**EXERCISE PROMPT:** Produce a faithful copy of every record below, without the pictures.

Saved data entries:
—————
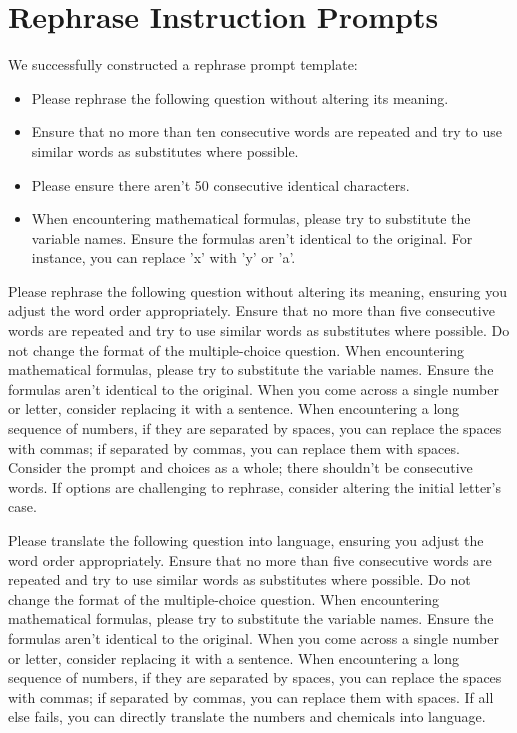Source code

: \section{Rephrase Instruction Prompts}
\label{sec:rephrase-prompt}

We successfully constructed a rephrase prompt template:

\begin{itemize}[noitemsep, topsep=0pt]
    \item Please rephrase the following question without altering its meaning. 
    \item Ensure that no more than ten consecutive words are repeated and try to use similar words as substitutes where possible.
    \item Please ensure there aren't 50 consecutive identical characters.
    \item When encountering mathematical formulas, please try to substitute the variable names. Ensure the formulas aren't identical to the original. For instance, you can replace 'x' with 'y' or 'a'.
\end{itemize}

\vspace{-0.3cm}


\begin{tcolorbox}[title={MMLU Rephrase Instructions}]
Please rephrase the following question without altering its meaning, ensuring you adjust the word order appropriately. 
Ensure that no more than five consecutive words are repeated and try to use similar words as substitutes where possible. Do not change the format of the multiple-choice question.
When encountering mathematical formulas, please try to substitute the variable names. Ensure the formulas aren't identical to the original. 
When you come across a single number or letter, consider replacing it with a sentence. 
When encountering a long sequence of numbers, if they are separated by spaces, you can replace the spaces with commas; if separated by commas, you can replace them with spaces.
Consider the prompt and choices as a whole; there shouldn't be consecutive words. If options are challenging to rephrase, consider altering the initial letter's case.
\end{tcolorbox}

\begin{tcolorbox}[title={MMLU Translate Instructions}]
Please translate the following question into {language}, ensuring you adjust the word order appropriately. 
Ensure that no more than five consecutive words are repeated and try to use similar words as substitutes where possible. Do not change the format of the multiple-choice question.
When encountering mathematical formulas, please try to substitute the variable names. Ensure the formulas aren't identical to the original. 
When you come across a single number or letter, consider replacing it with a sentence. 
When encountering a long sequence of numbers, if they are separated by spaces, you can replace the spaces with commas; if separated by commas, you can replace them with spaces.
If all else fails, you can directly translate the numbers and chemicals into {language}.
\end{tcolorbox}

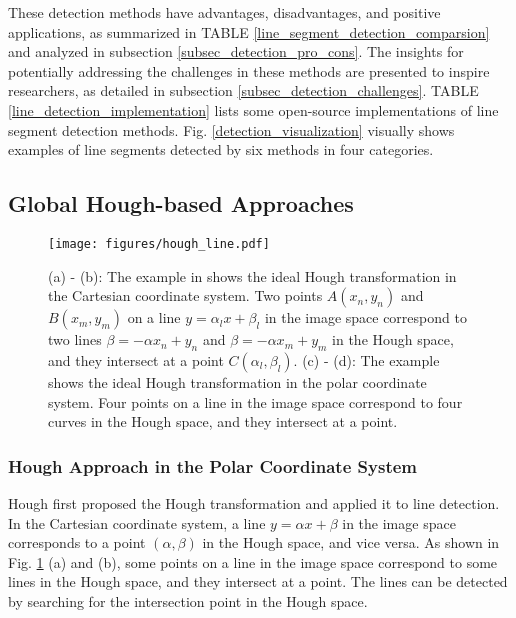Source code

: \documentclass[journal,compsoc]{IEEEtran}
\begin{document}
These detection methods have advantages, disadvantages, and positive applications, as summarized in TABLE \ref{line_segment_detection_comparsion} and analyzed in subsection \ref{subsec_detection_pro_cons}. The insights for potentially addressing the challenges in these methods are presented to inspire researchers, as detailed in subsection \ref{subsec_detection_challenges}. TABLE \ref{line_detection_implementation} lists some open-source implementations of line segment detection methods. Fig. \ref{detection_visualization} visually shows examples of line segments detected by six methods in four categories.

\subsection{Global Hough-based Approaches}
\label{subsec_detection_hough}

\begin{figure}[tbp]
	\centering
	\texttt{[image: figures/hough\_line.pdf]}
	\caption{(a) - (b): The example in \cite{ExtendedHoughtransformforlinearfeaturedetection} shows the ideal Hough transformation in the Cartesian coordinate system. Two points $A(x_n, y_n)$ and $B(x_m, y_m)$ on a line $y=\alpha_lx+\beta_l$ in the image space correspond to two lines $\beta=-\alpha x_n + y_n$ and $\beta=-\alpha x_m + y_m$ in the Hough space, and they intersect at a point $C(\alpha_l, \beta_l)$. (c) - (d): The example shows the ideal Hough transformation in the polar coordinate system. Four points on a line in the image space correspond to four curves in the Hough space, and they intersect at a point.}
	\label{hough_line}
\end{figure}

\subsubsection{Hough Approach in the Polar Coordinate System}
Hough first proposed the Hough transformation \cite{METHODANDMEANSFORRECOGNIZINGCOMPLEXPATTERNS} and applied it to line detection. In the Cartesian coordinate system, a line $y=\alpha x + \beta$ in the image space corresponds to a point $(\alpha, \beta)$ in the Hough space, and vice versa. As shown in Fig. \ref{hough_line} (a) and (b), some points on a line in the image space correspond to some lines in the Hough space, and they intersect at a point. The lines can be detected by searching for the intersection point in the Hough space.
\end{document}
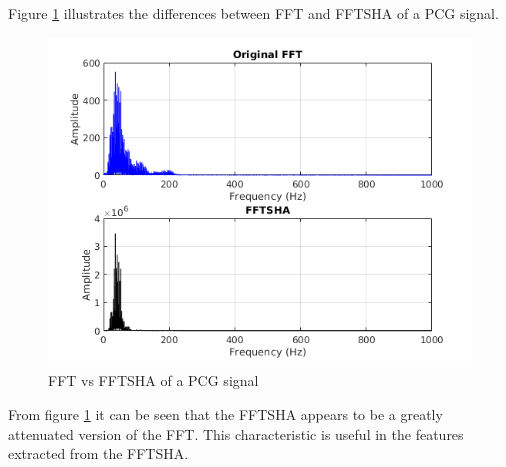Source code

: \documentclass[10pt,twocolumn]{witseiepaper}
\begin{document}
Figure \ref{fig:fftvsha} illustrates the differences between FFT and FFTSHA of a PCG signal.
\begin{figure}[h!]
    \centering
    \includegraphics[scale=0.6]{./fftshavFFT.png}
    \caption{FFT vs FFTSHA of a PCG signal}
    \label{fig:fftvsha}
\end{figure}{}

From figure \ref{fig:fftvsha}  it can be seen that the FFTSHA appears to be a greatly attenuated version of the FFT. This characteristic is useful in the features extracted from the FFTSHA.
\end{document}
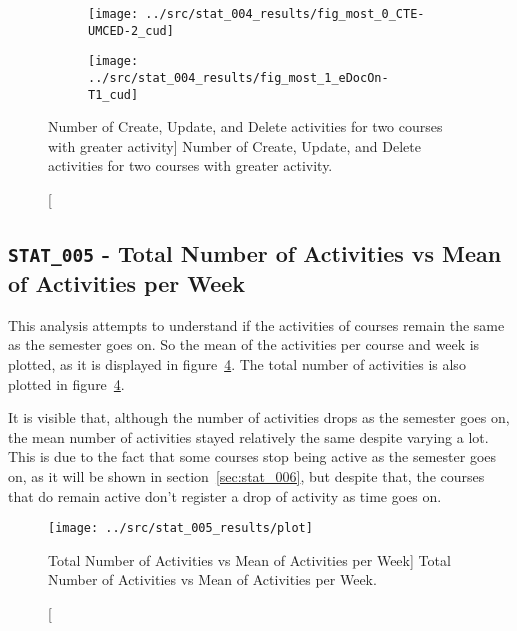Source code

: \begin{figure}[h!]
    \centering

    \begin{subfigure}{.5\textwidth}
        \centering
        \texttt{[image: ../src/stat\_004\_results/fig\_most\_0\_CTE-UMCED-2\_cud]}
        \label{subfig:stat_004_0_cud}
    \end{subfigure}%
    \begin{subfigure}{.5\textwidth}
        \centering
        \texttt{[image: ../src/stat\_004\_results/fig\_most\_1\_eDocOn-T1\_cud]}
        \label{subfig:stat_004_3_cud}
    \end{subfigure}

    \caption
        [Number of Create, Update, and Delete activities for two courses with
        greater activity]
        {Number of Create, Update, and Delete activities for two courses with
        greater activity.}

    \label{fig:stat_004_cud}
\end{figure}

\subsection{\texttt{STAT\_005} - Total Number of Activities vs Mean of
Activities per Week}

This analysis attempts to understand if the activities of courses remain the
same as the semester goes on. So the mean of the activities per course and week
is plotted, as it is displayed in figure~\ref{fig:stat_005}. The total number
of activities is also plotted in figure~\ref{fig:stat_005}.

It is visible that, although the number of activities drops as the semester
goes on, the mean number of activities stayed relatively the same despite
varying a lot. This is due to the fact that some courses stop being active as
the semester goes on, as it will be shown in section~\ref{sec:stat_006}, but
despite that, the courses that do remain active don't register a drop of
activity as time goes on.

\begin{figure}[h!]
    \centering

    \texttt{[image: ../src/stat\_005\_results/plot]}

    \caption
        [Total Number of Activities vs Mean of Activities per Week]
        {Total Number of Activities vs Mean of Activities per Week.}

    \label{fig:stat_005}
\end{figure}

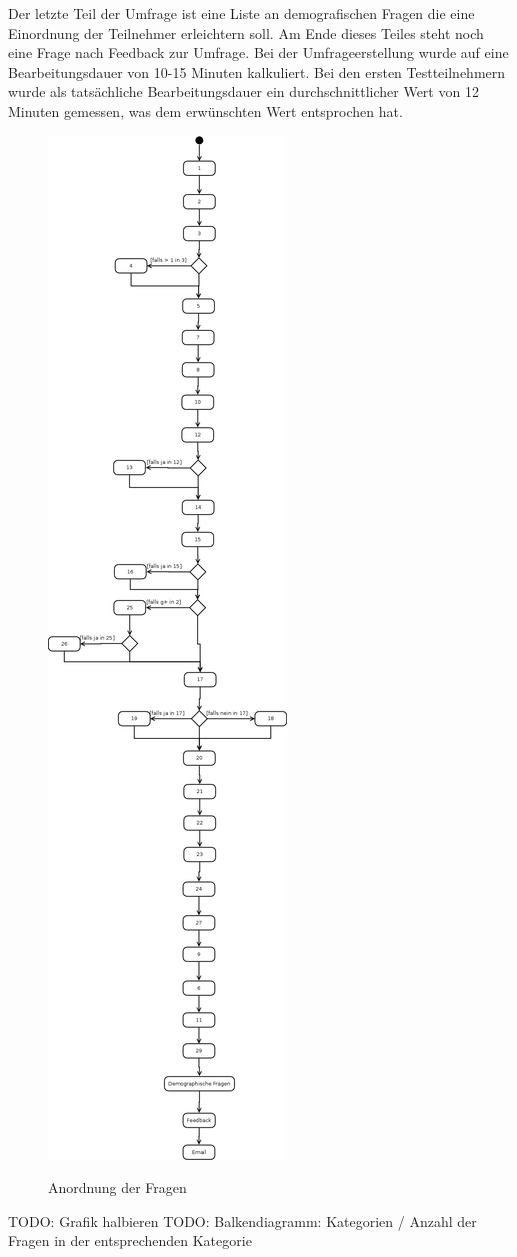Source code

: Der letzte Teil der Umfrage ist eine Liste an demografischen Fragen die eine Einordnung der Teilnehmer erleichtern soll. Am Ende dieses Teiles steht noch eine Frage nach Feedback zur Umfrage.
Bei der Umfrageerstellung wurde auf eine Bearbeitungsdauer von 10-15 Minuten kalkuliert. Bei den ersten Testteilnehmern wurde als tatsächliche Bearbeitungsdauer ein durchschnittlicher Wert von 12 Minuten gemessen, was dem erwünschten Wert entsprochen hat.
\begin{figure}[H]
\centering
\includegraphics[height=\textheight]{images/umldia}\\
\caption{Anordnung der Fragen}\label{umldia}
\end{figure}
TODO: Grafik halbieren
TODO: Balkendiagramm: Kategorien / Anzahl der Fragen in der entsprechenden Kategorie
—————
**RESPONSE BELOW:**
Source code

: \section{Rephrase Instruction Prompts}
\label{sec:rephrase-prompt}

We successfully constructed a rephrase prompt template:

\begin{itemize}[noitemsep, topsep=0pt]
    \item Please rephrase the following question without altering its meaning. 
    \item Ensure that no more than ten consecutive words are repeated and try to use similar words as substitutes where possible.
    \item Please ensure there aren't 50 consecutive identical characters.
    \item When encountering mathematical formulas, please try to substitute the variable names. Ensure the formulas aren't identical to the original. For instance, you can replace 'x' with 'y' or 'a'.
\end{itemize}

\vspace{-0.3cm}


\begin{tcolorbox}[title={MMLU Rephrase Instructions}]
Please rephrase the following question without altering its meaning, ensuring you adjust the word order appropriately. 
Ensure that no more than five consecutive words are repeated and try to use similar words as substitutes where possible. Do not change the format of the multiple-choice question.
When encountering mathematical formulas, please try to substitute the variable names. Ensure the formulas aren't identical to the original. 
When you come across a single number or letter, consider replacing it with a sentence. 
When encountering a long sequence of numbers, if they are separated by spaces, you can replace the spaces with commas; if separated by commas, you can replace them with spaces.
Consider the prompt and choices as a whole; there shouldn't be consecutive words. If options are challenging to rephrase, consider altering the initial letter's case.
\end{tcolorbox}

\begin{tcolorbox}[title={MMLU Translate Instructions}]
Please translate the following question into {language}, ensuring you adjust the word order appropriately. 
Ensure that no more than five consecutive words are repeated and try to use similar words as substitutes where possible. Do not change the format of the multiple-choice question.
When encountering mathematical formulas, please try to substitute the variable names. Ensure the formulas aren't identical to the original. 
When you come across a single number or letter, consider replacing it with a sentence. 
When encountering a long sequence of numbers, if they are separated by spaces, you can replace the spaces with commas; if separated by commas, you can replace them with spaces.
If all else fails, you can directly translate the numbers and chemicals into {language}.
\end{tcolorbox}

Source code

: \documentclass[journal,compsoc]{IEEEtran}
\begin{document}
These detection methods have advantages, disadvantages, and positive applications, as summarized in TABLE \ref{line_segment_detection_comparsion} and analyzed in subsection \ref{subsec_detection_pro_cons}. The insights for potentially addressing the challenges in these methods are presented to inspire researchers, as detailed in subsection \ref{subsec_detection_challenges}. TABLE \ref{line_detection_implementation} lists some open-source implementations of line segment detection methods. Fig. \ref{detection_visualization} visually shows examples of line segments detected by six methods in four categories.

\subsection{Global Hough-based Approaches}
\label{subsec_detection_hough}

\begin{figure}[tbp]
	\centering
	\texttt{[image: figures/hough\_line.pdf]}
	\caption{(a) - (b): The example in \cite{ExtendedHoughtransformforlinearfeaturedetection} shows the ideal Hough transformation in the Cartesian coordinate system. Two points $A(x_n, y_n)$ and $B(x_m, y_m)$ on a line $y=\alpha_lx+\beta_l$ in the image space correspond to two lines $\beta=-\alpha x_n + y_n$ and $\beta=-\alpha x_m + y_m$ in the Hough space, and they intersect at a point $C(\alpha_l, \beta_l)$. (c) - (d): The example shows the ideal Hough transformation in the polar coordinate system. Four points on a line in the image space correspond to four curves in the Hough space, and they intersect at a point.}
	\label{hough_line}
\end{figure}

\subsubsection{Hough Approach in the Polar Coordinate System}
Hough first proposed the Hough transformation \cite{METHODANDMEANSFORRECOGNIZINGCOMPLEXPATTERNS} and applied it to line detection. In the Cartesian coordinate system, a line $y=\alpha x + \beta$ in the image space corresponds to a point $(\alpha, \beta)$ in the Hough space, and vice versa. As shown in Fig. \ref{hough_line} (a) and (b), some points on a line in the image space correspond to some lines in the Hough space, and they intersect at a point. The lines can be detected by searching for the intersection point in the Hough space.
\end{document}
Source code

: \documentclass[10pt,twocolumn]{witseiepaper}
\begin{document}
Figure \ref{fig:fftvsha} illustrates the differences between FFT and FFTSHA of a PCG signal.
\begin{figure}[h!]
    \centering
    \includegraphics[scale=0.6]{./fftshavFFT.png}
    \caption{FFT vs FFTSHA of a PCG signal}
    \label{fig:fftvsha}
\end{figure}{}

From figure \ref{fig:fftvsha}  it can be seen that the FFTSHA appears to be a greatly attenuated version of the FFT. This characteristic is useful in the features extracted from the FFTSHA.
\end{document}
Source code

: \begin{figure}[h!]
    \centering

    \begin{subfigure}{.5\textwidth}
        \centering
        \texttt{[image: ../src/stat\_004\_results/fig\_most\_0\_CTE-UMCED-2\_cud]}
        \label{subfig:stat_004_0_cud}
    \end{subfigure}%
    \begin{subfigure}{.5\textwidth}
        \centering
        \texttt{[image: ../src/stat\_004\_results/fig\_most\_1\_eDocOn-T1\_cud]}
        \label{subfig:stat_004_3_cud}
    \end{subfigure}

    \caption
        [Number of Create, Update, and Delete activities for two courses with
        greater activity]
        {Number of Create, Update, and Delete activities for two courses with
        greater activity.}

    \label{fig:stat_004_cud}
\end{figure}

\subsection{\texttt{STAT\_005} - Total Number of Activities vs Mean of
Activities per Week}

This analysis attempts to understand if the activities of courses remain the
same as the semester goes on. So the mean of the activities per course and week
is plotted, as it is displayed in figure~\ref{fig:stat_005}. The total number
of activities is also plotted in figure~\ref{fig:stat_005}.

It is visible that, although the number of activities drops as the semester
goes on, the mean number of activities stayed relatively the same despite
varying a lot. This is due to the fact that some courses stop being active as
the semester goes on, as it will be shown in section~\ref{sec:stat_006}, but
despite that, the courses that do remain active don't register a drop of
activity as time goes on.

\begin{figure}[h!]
    \centering

    \texttt{[image: ../src/stat\_005\_results/plot]}

    \caption
        [Total Number of Activities vs Mean of Activities per Week]
        {Total Number of Activities vs Mean of Activities per Week.}

    \label{fig:stat_005}
\end{figure}

Source code

: Der letzte Teil der Umfrage ist eine Liste an demografischen Fragen die eine Einordnung der Teilnehmer erleichtern soll. Am Ende dieses Teiles steht noch eine Frage nach Feedback zur Umfrage.
Bei der Umfrageerstellung wurde auf eine Bearbeitungsdauer von 10-15 Minuten kalkuliert. Bei den ersten Testteilnehmern wurde als tatsächliche Bearbeitungsdauer ein durchschnittlicher Wert von 12 Minuten gemessen, was dem erwünschten Wert entsprochen hat.
\begin{figure}[H]
\centering
\includegraphics[height=\textheight]{images/umldia}\\
\caption{Anordnung der Fragen}\label{umldia}
\end{figure}
TODO: Grafik halbieren
TODO: Balkendiagramm: Kategorien / Anzahl der Fragen in der entsprechenden Kategorie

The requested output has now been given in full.